**WORK ORDER**
Only the pictures are to be left out; write out the rest of the data exactly.

**PROVIDED ENTRIES**
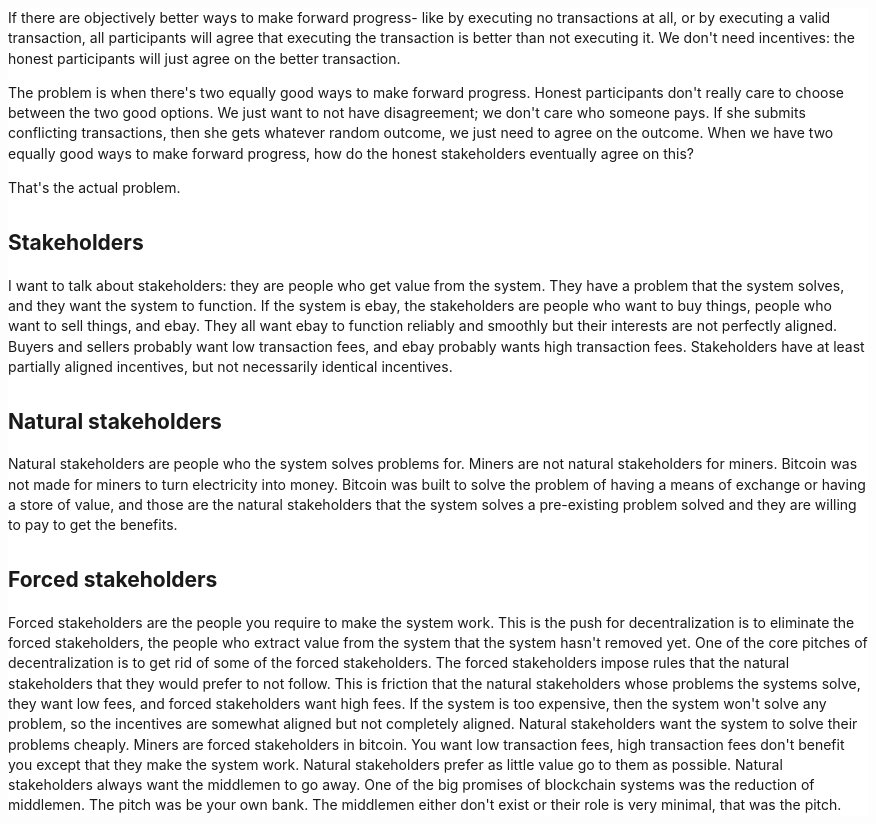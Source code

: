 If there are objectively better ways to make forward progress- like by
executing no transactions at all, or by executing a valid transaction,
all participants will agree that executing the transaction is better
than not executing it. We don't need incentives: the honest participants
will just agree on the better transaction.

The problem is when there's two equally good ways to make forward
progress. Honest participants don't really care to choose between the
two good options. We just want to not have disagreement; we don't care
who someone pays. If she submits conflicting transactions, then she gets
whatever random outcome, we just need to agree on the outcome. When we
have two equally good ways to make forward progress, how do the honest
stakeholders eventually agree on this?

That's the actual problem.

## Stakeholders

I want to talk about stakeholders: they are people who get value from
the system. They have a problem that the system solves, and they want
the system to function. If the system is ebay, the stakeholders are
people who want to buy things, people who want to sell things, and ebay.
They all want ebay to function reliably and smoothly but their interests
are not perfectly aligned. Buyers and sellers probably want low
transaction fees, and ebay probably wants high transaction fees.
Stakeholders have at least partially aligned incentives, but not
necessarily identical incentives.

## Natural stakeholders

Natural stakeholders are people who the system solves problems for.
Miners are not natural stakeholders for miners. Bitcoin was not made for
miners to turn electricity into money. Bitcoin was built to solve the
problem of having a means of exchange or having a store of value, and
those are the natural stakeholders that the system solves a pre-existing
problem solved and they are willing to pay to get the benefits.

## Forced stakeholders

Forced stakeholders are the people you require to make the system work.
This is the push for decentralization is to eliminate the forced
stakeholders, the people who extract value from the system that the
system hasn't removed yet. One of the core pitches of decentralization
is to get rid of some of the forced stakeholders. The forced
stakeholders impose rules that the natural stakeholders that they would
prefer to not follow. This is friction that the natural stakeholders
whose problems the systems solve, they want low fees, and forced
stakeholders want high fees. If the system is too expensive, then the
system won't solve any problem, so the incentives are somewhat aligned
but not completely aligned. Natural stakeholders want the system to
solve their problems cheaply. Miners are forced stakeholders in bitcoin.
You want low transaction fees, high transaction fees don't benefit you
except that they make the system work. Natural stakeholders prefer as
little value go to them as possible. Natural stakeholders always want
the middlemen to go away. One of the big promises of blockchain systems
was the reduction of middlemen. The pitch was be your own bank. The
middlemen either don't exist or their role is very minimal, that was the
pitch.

**RESPONSE**
Source code

: If there are objectively better ways to make forward progress- like by
executing no transactions at all, or by executing a valid transaction,
all participants will agree that executing the transaction is better
than not executing it. We don't need incentives: the honest participants
will just agree on the better transaction.

The problem is when there's two equally good ways to make forward
progress. Honest participants don't really care to choose between the
two good options. We just want to not have disagreement; we don't care
who someone pays. If she submits conflicting transactions, then she gets
whatever random outcome, we just need to agree on the outcome. When we
have two equally good ways to make forward progress, how do the honest
stakeholders eventually agree on this?

That's the actual problem.

## Stakeholders

I want to talk about stakeholders: they are people who get value from
the system. They have a problem that the system solves, and they want
the system to function. If the system is ebay, the stakeholders are
people who want to buy things, people who want to sell things, and ebay.
They all want ebay to function reliably and smoothly but their interests
are not perfectly aligned. Buyers and sellers probably want low
transaction fees, and ebay probably wants high transaction fees.
Stakeholders have at least partially aligned incentives, but not
necessarily identical incentives.

## Natural stakeholders

Natural stakeholders are people who the system solves problems for.
Miners are not natural stakeholders for miners. Bitcoin was not made for
miners to turn electricity into money. Bitcoin was built to solve the
problem of having a means of exchange or having a store of value, and
those are the natural stakeholders that the system solves a pre-existing
problem solved and they are willing to pay to get the benefits.

## Forced stakeholders

Forced stakeholders are the people you require to make the system work.
This is the push for decentralization is to eliminate the forced
stakeholders, the people who extract value from the system that the
system hasn't removed yet. One of the core pitches of decentralization
is to get rid of some of the forced stakeholders. The forced
stakeholders impose rules that the natural stakeholders that they would
prefer to not follow. This is friction that the natural stakeholders
whose problems the systems solve, they want low fees, and forced
stakeholders want high fees. If the system is too expensive, then the
system won't solve any problem, so the incentives are somewhat aligned
but not completely aligned. Natural stakeholders want the system to
solve their problems cheaply. Miners are forced stakeholders in bitcoin.
You want low transaction fees, high transaction fees don't benefit you
except that they make the system work. Natural stakeholders prefer as
little value go to them as possible. Natural stakeholders always want
the middlemen to go away. One of the big promises of blockchain systems
was the reduction of middlemen. The pitch was be your own bank. The
middlemen either don't exist or their role is very minimal, that was the
pitch.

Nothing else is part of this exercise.